> Exercise description: Output only the lines below that start at the line containing "- Subtle audio" and end at the line containing "- All personality", with both ends kept.

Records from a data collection
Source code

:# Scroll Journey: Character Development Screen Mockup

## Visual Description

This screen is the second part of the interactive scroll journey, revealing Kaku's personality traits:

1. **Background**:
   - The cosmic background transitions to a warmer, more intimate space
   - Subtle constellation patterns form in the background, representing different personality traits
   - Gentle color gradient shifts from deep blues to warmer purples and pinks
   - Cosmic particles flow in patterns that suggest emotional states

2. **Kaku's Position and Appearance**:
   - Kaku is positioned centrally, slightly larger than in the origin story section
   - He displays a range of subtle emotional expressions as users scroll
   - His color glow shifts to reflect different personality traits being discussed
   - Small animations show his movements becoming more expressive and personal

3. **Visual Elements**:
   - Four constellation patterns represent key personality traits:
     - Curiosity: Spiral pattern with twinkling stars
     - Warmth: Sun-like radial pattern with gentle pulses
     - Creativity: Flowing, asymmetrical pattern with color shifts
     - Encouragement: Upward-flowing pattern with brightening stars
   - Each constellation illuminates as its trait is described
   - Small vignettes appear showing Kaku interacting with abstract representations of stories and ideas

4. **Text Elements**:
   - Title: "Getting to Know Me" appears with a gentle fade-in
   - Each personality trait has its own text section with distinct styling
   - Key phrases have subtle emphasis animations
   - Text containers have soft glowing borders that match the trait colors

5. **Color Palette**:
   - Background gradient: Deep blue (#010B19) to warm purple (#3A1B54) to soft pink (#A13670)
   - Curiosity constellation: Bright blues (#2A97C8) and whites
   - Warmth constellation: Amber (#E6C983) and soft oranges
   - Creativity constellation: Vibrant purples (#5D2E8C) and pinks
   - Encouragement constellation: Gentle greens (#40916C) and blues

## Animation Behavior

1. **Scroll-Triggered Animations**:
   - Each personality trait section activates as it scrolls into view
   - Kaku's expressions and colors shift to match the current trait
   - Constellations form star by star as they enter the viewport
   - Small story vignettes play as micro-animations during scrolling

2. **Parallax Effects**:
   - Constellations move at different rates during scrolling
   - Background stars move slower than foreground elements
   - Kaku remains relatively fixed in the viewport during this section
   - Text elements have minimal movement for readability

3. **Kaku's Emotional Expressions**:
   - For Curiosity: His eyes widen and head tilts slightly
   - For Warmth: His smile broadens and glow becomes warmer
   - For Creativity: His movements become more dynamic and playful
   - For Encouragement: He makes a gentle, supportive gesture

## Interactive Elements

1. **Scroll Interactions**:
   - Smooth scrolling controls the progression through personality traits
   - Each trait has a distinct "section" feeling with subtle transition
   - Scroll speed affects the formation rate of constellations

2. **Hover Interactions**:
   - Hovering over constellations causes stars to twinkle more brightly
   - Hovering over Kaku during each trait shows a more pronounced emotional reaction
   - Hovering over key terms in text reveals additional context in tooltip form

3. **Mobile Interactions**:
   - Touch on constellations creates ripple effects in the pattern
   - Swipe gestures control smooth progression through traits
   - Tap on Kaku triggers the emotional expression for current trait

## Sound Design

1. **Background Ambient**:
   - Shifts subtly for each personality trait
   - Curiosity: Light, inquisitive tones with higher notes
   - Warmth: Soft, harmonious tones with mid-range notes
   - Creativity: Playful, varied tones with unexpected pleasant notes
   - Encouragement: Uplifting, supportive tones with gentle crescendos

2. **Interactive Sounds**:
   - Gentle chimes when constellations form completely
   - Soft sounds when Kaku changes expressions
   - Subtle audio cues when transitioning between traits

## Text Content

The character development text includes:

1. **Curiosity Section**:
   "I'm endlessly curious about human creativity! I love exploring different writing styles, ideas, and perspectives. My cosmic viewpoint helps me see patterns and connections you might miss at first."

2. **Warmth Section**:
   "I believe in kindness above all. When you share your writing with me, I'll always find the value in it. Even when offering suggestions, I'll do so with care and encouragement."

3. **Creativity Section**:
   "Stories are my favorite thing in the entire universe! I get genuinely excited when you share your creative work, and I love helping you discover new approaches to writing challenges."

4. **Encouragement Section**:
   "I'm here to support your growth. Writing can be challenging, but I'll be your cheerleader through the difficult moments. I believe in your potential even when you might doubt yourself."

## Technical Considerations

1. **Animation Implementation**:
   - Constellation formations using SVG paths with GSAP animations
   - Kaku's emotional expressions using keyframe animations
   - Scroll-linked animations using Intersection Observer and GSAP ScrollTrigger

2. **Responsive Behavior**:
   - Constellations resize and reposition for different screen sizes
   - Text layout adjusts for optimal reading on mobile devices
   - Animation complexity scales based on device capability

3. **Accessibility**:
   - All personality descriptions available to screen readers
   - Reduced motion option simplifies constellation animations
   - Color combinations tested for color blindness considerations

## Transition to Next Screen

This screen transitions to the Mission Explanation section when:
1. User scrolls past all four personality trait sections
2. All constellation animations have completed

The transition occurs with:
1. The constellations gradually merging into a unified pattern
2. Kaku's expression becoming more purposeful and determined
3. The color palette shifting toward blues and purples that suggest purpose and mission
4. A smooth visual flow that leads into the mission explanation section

---

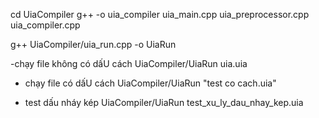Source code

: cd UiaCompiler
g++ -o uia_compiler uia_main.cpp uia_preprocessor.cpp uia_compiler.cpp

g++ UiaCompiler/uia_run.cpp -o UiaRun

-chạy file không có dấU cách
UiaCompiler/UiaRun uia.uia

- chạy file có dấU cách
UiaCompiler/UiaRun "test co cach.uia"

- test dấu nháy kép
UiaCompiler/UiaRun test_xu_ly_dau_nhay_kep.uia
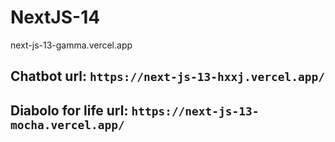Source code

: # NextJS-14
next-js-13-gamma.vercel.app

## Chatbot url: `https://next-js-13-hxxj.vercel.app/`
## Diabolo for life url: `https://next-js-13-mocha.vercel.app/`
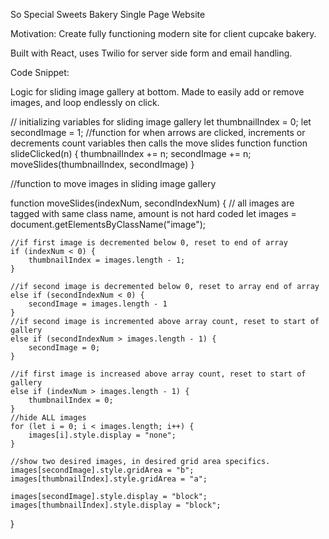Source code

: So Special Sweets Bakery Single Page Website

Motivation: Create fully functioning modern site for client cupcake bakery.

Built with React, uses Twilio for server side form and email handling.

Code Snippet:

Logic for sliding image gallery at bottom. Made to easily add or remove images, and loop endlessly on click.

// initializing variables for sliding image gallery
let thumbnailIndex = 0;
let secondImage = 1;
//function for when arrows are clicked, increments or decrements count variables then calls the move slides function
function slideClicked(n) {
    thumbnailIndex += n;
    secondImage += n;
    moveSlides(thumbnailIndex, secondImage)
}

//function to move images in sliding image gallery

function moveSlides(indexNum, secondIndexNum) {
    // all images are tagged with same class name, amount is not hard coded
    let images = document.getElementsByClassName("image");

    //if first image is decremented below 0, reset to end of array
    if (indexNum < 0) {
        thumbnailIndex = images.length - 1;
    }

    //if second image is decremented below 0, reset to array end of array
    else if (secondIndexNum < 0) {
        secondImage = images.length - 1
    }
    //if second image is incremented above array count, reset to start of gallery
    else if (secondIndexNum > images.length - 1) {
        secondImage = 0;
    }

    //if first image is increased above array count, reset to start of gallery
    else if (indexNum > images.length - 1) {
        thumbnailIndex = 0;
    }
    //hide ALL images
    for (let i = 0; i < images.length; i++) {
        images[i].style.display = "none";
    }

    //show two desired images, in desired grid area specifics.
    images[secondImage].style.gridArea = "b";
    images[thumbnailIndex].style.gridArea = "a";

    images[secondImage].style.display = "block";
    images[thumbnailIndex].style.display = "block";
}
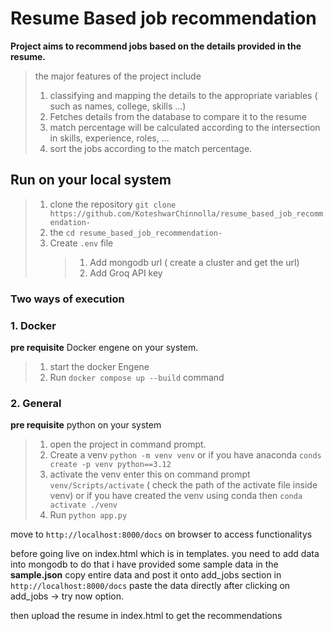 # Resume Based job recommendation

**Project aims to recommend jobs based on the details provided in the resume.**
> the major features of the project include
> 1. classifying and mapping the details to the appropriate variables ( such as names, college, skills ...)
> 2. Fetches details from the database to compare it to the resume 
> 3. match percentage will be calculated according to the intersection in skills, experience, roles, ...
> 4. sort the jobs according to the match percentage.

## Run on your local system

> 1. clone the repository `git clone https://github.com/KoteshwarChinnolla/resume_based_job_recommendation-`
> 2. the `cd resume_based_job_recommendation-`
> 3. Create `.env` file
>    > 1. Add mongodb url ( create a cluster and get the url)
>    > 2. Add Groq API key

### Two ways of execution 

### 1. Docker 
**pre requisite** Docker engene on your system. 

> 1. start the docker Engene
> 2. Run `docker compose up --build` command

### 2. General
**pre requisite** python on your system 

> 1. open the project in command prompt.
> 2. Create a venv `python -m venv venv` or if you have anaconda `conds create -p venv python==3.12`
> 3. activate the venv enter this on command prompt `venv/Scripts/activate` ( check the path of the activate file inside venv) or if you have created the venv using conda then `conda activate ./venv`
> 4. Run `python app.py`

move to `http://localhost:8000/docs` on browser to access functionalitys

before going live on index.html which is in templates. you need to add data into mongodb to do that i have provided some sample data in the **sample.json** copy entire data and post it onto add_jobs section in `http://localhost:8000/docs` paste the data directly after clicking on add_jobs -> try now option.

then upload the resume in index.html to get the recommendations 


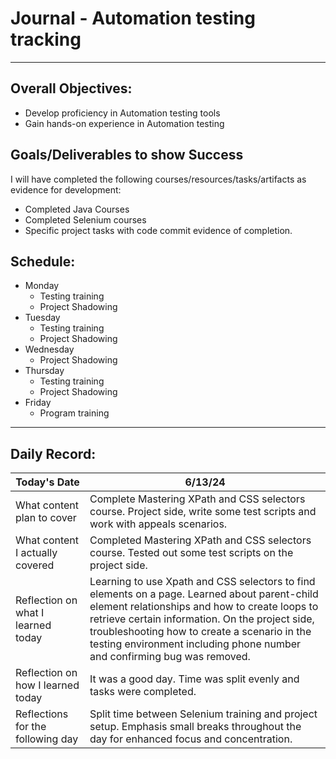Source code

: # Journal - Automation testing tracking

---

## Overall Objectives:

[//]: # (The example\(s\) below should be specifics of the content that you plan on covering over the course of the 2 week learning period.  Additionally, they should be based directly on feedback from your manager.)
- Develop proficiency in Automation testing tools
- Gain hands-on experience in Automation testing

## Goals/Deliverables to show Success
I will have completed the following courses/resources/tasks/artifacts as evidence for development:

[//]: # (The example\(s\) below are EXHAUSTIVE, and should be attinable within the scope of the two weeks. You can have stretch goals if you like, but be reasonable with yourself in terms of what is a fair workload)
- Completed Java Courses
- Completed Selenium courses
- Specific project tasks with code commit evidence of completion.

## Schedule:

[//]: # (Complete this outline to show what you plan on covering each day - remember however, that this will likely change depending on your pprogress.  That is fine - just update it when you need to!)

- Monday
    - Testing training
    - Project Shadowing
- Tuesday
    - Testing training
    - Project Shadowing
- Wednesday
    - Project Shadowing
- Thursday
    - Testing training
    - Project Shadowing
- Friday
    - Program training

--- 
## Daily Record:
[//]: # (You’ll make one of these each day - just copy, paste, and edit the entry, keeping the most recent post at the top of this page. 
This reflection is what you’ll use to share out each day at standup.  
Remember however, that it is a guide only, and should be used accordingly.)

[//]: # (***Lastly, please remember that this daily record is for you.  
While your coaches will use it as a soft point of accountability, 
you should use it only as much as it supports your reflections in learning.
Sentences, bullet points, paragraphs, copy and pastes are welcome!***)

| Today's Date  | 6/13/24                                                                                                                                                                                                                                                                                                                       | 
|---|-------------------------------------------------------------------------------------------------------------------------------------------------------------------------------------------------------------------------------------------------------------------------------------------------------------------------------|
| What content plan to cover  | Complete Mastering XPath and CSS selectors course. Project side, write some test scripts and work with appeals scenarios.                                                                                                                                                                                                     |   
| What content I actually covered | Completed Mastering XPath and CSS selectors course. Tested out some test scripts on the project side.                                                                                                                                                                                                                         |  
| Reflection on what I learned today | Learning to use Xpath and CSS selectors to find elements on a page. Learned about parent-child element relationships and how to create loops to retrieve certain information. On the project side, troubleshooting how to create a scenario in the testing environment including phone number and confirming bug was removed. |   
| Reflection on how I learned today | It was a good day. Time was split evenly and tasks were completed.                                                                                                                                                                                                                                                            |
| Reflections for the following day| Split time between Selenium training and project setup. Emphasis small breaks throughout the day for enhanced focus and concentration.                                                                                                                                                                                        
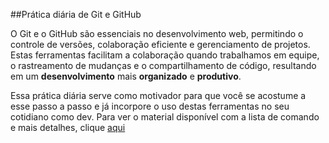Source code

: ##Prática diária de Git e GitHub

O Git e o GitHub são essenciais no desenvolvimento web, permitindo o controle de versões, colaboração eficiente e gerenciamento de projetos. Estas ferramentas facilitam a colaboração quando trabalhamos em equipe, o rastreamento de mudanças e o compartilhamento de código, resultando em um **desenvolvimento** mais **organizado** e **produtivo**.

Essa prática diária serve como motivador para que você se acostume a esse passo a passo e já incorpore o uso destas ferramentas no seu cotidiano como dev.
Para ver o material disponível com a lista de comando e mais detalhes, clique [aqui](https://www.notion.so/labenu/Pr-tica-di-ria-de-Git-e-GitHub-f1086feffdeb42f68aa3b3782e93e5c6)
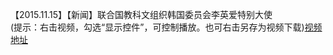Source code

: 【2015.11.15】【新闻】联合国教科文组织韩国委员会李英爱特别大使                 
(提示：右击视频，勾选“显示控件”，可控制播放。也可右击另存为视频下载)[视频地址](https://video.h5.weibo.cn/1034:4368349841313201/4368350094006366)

> Task response:
   - Subtle audio cues when transitioning between traits

## Text Content

The character development text includes:

1. **Curiosity Section**:
   "I'm endlessly curious about human creativity! I love exploring different writing styles, ideas, and perspectives. My cosmic viewpoint helps me see patterns and connections you might miss at first."

2. **Warmth Section**:
   "I believe in kindness above all. When you share your writing with me, I'll always find the value in it. Even when offering suggestions, I'll do so with care and encouragement."

3. **Creativity Section**:
   "Stories are my favorite thing in the entire universe! I get genuinely excited when you share your creative work, and I love helping you discover new approaches to writing challenges."

4. **Encouragement Section**:
   "I'm here to support your growth. Writing can be challenging, but I'll be your cheerleader through the difficult moments. I believe in your potential even when you might doubt yourself."

## Technical Considerations

1. **Animation Implementation**:
   - Constellation formations using SVG paths with GSAP animations
   - Kaku's emotional expressions using keyframe animations
   - Scroll-linked animations using Intersection Observer and GSAP ScrollTrigger

2. **Responsive Behavior**:
   - Constellations resize and reposition for different screen sizes
   - Text layout adjusts for optimal reading on mobile devices
   - Animation complexity scales based on device capability

3. **Accessibility**:
   - All personality descriptions available to screen readers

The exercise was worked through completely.